Despite the lack of crowds being conducive to appreciating the artwork no-one told my guide this as he proceeded to rush me through the first six caves, all
Wei caves and when I protested and asked if I could see some Tang caves he spieled on in Chinese and the only word I understood was 'no.' He began to walk to back to the entrance and since I had already paid I had no choice but to follow. I wasn't happy.
My driver dropped me off at my hotel and considering I had not had lunch and it was now 3pm, I headed towards the night markets adn as I made my way there I was stunned at the amount of people out on the streets: families, groups of moody teenagers, groups of men and women, it seemed like the whole of Dunhuang had come into town for New Years Day.
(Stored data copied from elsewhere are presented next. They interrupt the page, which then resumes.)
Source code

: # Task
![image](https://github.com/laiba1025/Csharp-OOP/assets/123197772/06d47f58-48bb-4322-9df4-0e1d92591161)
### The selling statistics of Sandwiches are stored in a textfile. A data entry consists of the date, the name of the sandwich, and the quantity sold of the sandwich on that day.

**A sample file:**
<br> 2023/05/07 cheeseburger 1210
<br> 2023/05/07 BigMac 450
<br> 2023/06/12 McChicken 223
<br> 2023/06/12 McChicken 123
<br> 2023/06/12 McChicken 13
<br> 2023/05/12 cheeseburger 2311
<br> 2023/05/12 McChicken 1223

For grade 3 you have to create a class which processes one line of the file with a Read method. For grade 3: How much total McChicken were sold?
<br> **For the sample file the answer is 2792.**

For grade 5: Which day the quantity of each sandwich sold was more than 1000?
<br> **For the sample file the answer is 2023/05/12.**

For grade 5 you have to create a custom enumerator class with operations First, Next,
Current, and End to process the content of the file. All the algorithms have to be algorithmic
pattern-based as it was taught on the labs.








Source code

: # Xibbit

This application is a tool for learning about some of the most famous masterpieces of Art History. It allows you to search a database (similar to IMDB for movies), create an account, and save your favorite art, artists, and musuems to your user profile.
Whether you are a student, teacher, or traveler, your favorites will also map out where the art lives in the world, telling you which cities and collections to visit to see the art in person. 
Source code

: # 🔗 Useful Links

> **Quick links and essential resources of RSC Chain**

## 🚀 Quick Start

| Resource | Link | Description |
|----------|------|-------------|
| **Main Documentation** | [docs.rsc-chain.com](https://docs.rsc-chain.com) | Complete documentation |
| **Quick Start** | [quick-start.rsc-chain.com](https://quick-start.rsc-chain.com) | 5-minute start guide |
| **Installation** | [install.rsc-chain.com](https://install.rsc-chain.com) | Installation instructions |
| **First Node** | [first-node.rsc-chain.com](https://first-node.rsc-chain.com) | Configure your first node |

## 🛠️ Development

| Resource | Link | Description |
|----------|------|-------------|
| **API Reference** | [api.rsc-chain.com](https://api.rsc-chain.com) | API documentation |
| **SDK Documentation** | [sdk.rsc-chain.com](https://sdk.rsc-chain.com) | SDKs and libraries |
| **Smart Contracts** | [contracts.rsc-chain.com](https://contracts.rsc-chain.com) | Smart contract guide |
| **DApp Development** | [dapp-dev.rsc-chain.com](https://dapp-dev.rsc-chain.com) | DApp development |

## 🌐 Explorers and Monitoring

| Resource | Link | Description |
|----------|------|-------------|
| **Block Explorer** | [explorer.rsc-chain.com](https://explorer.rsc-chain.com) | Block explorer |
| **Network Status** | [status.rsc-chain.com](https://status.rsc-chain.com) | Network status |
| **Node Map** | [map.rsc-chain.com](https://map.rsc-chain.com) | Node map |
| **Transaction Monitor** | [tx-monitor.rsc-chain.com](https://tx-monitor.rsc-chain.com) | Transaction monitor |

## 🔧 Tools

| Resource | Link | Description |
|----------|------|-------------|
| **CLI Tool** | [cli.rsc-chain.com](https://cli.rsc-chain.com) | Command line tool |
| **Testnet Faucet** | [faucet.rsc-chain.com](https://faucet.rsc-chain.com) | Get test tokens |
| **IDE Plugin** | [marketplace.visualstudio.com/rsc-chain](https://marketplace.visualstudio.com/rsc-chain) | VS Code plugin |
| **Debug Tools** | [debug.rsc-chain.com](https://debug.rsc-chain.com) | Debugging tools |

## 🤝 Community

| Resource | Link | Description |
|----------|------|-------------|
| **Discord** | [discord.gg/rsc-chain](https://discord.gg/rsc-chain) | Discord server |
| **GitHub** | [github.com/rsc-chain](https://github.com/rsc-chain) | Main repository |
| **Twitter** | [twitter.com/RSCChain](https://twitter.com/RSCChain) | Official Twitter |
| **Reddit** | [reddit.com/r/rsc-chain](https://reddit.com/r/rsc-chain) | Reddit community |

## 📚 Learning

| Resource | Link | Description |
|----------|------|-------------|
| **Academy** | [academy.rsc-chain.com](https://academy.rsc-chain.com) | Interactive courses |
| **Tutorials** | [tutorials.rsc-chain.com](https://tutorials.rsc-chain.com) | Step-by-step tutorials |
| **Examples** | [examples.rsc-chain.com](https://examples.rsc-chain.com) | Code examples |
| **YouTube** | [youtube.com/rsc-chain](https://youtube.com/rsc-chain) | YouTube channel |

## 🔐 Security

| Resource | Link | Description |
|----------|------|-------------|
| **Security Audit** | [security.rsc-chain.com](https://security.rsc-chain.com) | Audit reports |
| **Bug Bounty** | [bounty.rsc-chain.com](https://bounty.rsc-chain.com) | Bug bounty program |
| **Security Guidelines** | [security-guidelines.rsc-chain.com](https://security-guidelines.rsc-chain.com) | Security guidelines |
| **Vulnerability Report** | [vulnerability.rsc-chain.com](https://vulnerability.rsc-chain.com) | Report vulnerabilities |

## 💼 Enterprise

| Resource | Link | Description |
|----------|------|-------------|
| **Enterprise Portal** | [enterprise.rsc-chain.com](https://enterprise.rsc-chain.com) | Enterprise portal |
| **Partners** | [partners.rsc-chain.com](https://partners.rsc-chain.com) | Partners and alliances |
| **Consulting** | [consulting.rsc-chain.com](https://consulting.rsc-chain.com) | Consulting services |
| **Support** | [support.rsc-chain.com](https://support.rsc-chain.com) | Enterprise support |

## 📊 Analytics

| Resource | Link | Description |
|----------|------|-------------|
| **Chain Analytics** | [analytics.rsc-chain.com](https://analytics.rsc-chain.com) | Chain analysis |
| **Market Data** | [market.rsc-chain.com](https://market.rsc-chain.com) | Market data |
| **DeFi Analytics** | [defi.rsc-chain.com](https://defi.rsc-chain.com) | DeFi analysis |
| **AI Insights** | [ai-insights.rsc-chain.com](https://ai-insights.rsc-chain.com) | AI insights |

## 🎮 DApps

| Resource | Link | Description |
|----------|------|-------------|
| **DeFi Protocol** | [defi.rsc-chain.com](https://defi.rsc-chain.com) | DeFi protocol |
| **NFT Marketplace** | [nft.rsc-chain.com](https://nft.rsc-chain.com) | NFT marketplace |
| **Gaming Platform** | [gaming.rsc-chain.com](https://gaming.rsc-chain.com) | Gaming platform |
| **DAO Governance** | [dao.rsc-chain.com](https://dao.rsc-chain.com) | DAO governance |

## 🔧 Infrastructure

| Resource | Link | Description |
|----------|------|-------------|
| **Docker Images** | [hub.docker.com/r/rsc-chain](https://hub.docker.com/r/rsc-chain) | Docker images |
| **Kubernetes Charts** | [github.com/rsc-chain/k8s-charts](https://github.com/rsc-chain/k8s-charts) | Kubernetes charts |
This puzzled me as there had been nobody on the streets the night before, perhaps they all celebrated at home and then spent New Years' day shopping in town. I squeezed myself through the masses of people in the markets and began to wander around when my attention turned to a guy making what looked like hamburgers. He looked at me and in very good English told me that his hamburgers were better than any in
New York and his family had been making them since 1925 and the origins of which go back to Marco Polo and the Silk Road. That did it, I had to have one, or maybe two. The ingredients consisted of what I think was a piece of pork which he then thoroughly chopped with his cleaver until it took on the consistency of mince meat, he then added a few cloves of garlic, some chilli, a little oil from where I think the pork pieces had been cooked and finally a generous serving of coriander. The mixture was then spread onto a warmed mini flat-bread and served. It was delicious, definitely what the doctor ordered and in the end I did have two, even though my eyes were bigger than my belly and after the second I was quite full.
And here I am, that has been my New Year's Eve and my New Years' Day, and what was shaping up as a bit of a catastrophic start to the day ended up a lot better than first predicted. Despite not having my visa extended, I am taking this as a good sign for 2008, I am talking it
up, it is going to be a big year and a good year at that. I hope everyone had a good New Year's Eve and I wish everyone all the best for the year ahead.
Also, during my trip today I filled up my first 2Gb memory card so I swapped to my second one and for some reason I cannot access the photos that are on the second card, hopefully I will rectify this problem in the coming days but at this point in time there are no photos of the Han-Dynasty Great Wall, my apologies for the inconvenience.
Thanks for reading, for the comments and I hope you continue to enjoy it.